= Western Blue Chip Economic Forecast =

The Western Blue Chip Economic Forecast is a consensus forecast prepared by the W. P. Carey School of Business at Arizona State University for the economies of the states in the Western United States.

==History==

The forecasts have been published monthly starting January 2001, and the full archive of past forecasts is available for free from the website.

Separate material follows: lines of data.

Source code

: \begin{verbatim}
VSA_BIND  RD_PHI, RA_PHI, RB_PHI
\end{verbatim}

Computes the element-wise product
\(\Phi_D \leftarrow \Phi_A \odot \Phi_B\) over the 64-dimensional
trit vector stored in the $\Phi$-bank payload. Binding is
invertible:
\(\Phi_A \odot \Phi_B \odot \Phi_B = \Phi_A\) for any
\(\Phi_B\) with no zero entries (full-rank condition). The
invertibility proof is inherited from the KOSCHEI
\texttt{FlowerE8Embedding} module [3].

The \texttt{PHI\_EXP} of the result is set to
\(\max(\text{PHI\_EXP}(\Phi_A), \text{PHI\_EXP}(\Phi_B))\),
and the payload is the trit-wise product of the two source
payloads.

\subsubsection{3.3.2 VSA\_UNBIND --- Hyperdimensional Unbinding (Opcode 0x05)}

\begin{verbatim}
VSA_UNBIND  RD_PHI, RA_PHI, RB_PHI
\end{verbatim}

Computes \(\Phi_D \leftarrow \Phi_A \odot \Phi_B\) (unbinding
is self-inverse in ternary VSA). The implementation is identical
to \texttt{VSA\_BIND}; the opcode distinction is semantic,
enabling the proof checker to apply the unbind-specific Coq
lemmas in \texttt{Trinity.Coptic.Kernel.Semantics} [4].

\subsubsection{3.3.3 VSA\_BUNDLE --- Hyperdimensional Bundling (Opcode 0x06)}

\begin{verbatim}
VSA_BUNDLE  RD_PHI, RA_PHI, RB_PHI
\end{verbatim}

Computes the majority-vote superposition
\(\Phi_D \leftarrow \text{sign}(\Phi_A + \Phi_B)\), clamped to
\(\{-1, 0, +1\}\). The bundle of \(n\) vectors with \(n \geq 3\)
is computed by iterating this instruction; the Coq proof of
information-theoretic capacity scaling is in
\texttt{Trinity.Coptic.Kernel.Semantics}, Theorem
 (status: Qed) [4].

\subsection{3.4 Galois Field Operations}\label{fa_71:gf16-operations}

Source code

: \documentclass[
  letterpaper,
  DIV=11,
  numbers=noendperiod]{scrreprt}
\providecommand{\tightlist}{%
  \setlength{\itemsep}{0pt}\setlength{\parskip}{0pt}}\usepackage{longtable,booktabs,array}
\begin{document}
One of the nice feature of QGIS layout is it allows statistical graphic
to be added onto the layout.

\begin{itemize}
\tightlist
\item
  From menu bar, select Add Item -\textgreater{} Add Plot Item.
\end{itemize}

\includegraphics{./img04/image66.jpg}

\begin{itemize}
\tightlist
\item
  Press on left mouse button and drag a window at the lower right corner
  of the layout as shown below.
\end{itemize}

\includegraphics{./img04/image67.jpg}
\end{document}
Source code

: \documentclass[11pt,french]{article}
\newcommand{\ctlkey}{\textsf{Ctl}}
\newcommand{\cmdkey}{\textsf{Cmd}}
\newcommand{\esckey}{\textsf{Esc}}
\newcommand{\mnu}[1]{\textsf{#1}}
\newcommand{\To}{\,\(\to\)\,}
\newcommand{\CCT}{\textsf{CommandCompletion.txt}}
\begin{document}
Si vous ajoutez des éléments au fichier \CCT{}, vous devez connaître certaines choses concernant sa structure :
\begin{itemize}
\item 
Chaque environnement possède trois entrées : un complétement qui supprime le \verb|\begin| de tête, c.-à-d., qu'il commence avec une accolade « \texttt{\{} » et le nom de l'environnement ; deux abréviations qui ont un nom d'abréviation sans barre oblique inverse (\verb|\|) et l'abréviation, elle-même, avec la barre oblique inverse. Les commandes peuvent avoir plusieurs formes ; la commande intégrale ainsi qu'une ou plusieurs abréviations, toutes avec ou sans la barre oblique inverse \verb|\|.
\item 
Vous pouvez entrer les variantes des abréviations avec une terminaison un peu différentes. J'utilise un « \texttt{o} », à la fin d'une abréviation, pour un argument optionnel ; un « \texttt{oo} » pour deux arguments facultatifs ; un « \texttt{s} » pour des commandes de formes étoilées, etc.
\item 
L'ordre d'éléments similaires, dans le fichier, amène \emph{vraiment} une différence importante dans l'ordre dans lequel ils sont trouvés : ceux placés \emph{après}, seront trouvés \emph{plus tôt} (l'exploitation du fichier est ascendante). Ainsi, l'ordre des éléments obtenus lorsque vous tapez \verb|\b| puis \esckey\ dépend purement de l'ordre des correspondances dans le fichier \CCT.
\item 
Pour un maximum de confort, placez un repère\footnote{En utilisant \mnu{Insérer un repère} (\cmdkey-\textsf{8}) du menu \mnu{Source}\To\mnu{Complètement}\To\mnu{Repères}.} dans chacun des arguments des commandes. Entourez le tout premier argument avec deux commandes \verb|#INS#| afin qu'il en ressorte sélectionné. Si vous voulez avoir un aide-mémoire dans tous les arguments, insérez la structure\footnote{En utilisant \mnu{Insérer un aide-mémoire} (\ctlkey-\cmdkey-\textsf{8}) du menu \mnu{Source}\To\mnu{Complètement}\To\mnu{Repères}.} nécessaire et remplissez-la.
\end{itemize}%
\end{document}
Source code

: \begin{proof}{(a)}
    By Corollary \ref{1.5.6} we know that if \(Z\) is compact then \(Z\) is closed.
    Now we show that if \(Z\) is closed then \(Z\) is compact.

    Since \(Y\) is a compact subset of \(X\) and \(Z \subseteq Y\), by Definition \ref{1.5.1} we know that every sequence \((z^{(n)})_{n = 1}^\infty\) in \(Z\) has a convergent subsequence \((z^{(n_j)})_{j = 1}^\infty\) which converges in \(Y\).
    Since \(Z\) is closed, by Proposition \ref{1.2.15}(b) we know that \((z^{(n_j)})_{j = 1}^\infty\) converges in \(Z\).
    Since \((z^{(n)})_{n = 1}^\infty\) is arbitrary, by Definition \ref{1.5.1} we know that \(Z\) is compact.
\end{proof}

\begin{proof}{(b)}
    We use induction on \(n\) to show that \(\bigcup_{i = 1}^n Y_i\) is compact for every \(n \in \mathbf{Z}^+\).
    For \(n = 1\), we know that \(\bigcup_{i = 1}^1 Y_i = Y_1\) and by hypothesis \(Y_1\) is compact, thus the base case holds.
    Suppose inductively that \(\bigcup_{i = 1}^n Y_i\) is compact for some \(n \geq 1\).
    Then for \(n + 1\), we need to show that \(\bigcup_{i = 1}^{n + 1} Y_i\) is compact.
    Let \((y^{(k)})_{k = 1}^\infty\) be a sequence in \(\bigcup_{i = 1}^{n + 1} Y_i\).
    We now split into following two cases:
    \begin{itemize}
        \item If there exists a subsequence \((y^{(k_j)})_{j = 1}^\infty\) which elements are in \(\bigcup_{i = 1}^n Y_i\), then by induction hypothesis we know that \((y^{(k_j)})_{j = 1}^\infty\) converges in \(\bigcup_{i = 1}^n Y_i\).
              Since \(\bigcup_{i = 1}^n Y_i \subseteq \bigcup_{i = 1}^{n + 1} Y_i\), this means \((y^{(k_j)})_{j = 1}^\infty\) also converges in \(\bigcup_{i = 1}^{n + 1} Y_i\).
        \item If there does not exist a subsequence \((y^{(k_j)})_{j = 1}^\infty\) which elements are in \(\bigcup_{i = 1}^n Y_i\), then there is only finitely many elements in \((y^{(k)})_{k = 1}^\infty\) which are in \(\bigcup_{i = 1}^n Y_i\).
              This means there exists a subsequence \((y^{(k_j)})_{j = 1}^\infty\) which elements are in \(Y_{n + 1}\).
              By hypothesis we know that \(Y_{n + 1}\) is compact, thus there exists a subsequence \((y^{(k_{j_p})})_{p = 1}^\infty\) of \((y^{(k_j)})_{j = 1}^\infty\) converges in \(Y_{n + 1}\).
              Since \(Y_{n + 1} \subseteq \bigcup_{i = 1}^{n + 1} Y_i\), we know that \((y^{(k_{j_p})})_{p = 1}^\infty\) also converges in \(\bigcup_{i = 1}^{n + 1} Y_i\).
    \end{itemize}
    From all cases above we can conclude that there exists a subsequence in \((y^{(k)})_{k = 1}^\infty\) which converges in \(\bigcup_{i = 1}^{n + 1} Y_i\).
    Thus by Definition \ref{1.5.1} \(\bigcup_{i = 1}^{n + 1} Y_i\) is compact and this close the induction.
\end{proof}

In March 2005, the Business Forecasting Center at the University of the Pacific joined the panel for the Western Blue Chip Economic Forecast.

==Details==

===States===

The Western Blue Chip Economic Forecast includes forecasts on the following states in the Western United States: Arizona, California, Colorado, Idaho, Montana, Nevada, New Mexico, Oregon, Texas, Utah, Washington, and Wyoming.

===Variables===

The forecasts are published monthly and include estimates for the year-on-year percentage changes in the following variables for each state:

- Personal income in current dollars
- Wages and salary employment
- Population (i.e., it measures population growth)
- Single-family housing permits

The forecasts are made both for the change from the previous calendar year to the current calendar year and from the current calendar year to the next calendar year.

===Forecast sources===

For each state, one can access, in addition to the consensus forecasts, forecasts from each of the sources that are on the panel. The forecast sources vary by state, though some forecast sources are common across states. For instance, for the state of Arizona, the forecast sources include the Arizona Department of Administration, Arizona Public Service, Wells Fargo, and many others. For the state of California, forecast sources include the California Department of Finance, Chapman University, the UCLA Business Forecasting Center, Wells Fargo, University of the Pacific, Woodbury University, and others.

==Reception==

===Academic reception===

There has been some academic research into the accuracy of the Western Blue Chip Economic Forecast. A 2003 paper by Carol T. West (published just two years after the forecast became operational) pointed to the data set from the Western Blue Chip Economic Forecast as a valuable information source for future studies of the accuracy of regional forecasts. A 2009 paper by Phillips and Lopez used the Western Blue Chip Economic Forecast data to compare the accuracy of different forecasters and models, and found that some forecasters consistently outperformed others. Moreover, based on an informal survey of the most accurate forecasters, it found that they were likely to use formal statistical models rather than pure judgment. The Dallas Fed's model used to forecast growth in Texas was found to be one of the more accurate forecasting models.

===Reception in financial press and blogs===

The Western Blue Chip Economic Forecast has been cited in Forbes as one of the few sources of regional forecasts for the economy of the United States. It has also been cited in a number of regional business journals in discussions of regional economic prospects.